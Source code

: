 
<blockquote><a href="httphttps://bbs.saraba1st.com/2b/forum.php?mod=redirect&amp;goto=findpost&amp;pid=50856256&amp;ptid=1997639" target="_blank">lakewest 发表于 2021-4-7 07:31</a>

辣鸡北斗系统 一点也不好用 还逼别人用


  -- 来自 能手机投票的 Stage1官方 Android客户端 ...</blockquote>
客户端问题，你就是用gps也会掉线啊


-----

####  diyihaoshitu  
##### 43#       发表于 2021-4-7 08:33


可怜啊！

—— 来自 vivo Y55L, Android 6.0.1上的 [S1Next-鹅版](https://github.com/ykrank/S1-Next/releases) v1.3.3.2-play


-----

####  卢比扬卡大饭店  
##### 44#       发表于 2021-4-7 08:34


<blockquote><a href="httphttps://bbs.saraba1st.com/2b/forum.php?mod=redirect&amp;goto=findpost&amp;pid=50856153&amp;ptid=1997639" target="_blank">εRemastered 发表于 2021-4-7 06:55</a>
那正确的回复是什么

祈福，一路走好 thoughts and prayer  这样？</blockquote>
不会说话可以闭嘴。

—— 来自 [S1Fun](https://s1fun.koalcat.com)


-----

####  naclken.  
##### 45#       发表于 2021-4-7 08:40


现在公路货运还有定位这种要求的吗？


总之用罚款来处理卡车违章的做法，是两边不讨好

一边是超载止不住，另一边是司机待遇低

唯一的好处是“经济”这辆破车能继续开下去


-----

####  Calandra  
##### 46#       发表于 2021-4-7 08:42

## [WHAT YOU SHOULD DO]
Filter the records above down to the lines that hold the string "goto".

## [OUTPUT FOR THIS EXERCISE]
<blockquote><a href="httphttps://bbs.saraba1st.com/2b/forum.php?mod=redirect&amp;goto=findpost&amp;pid=50856256&amp;ptid=1997639" target="_blank">lakewest 发表于 2021-4-7 07:31</a>
<blockquote><a href="httphttps://bbs.saraba1st.com/2b/forum.php?mod=redirect&amp;goto=findpost&amp;pid=50856153&amp;ptid=1997639" target="_blank">εRemastered 发表于 2021-4-7 06:55</a>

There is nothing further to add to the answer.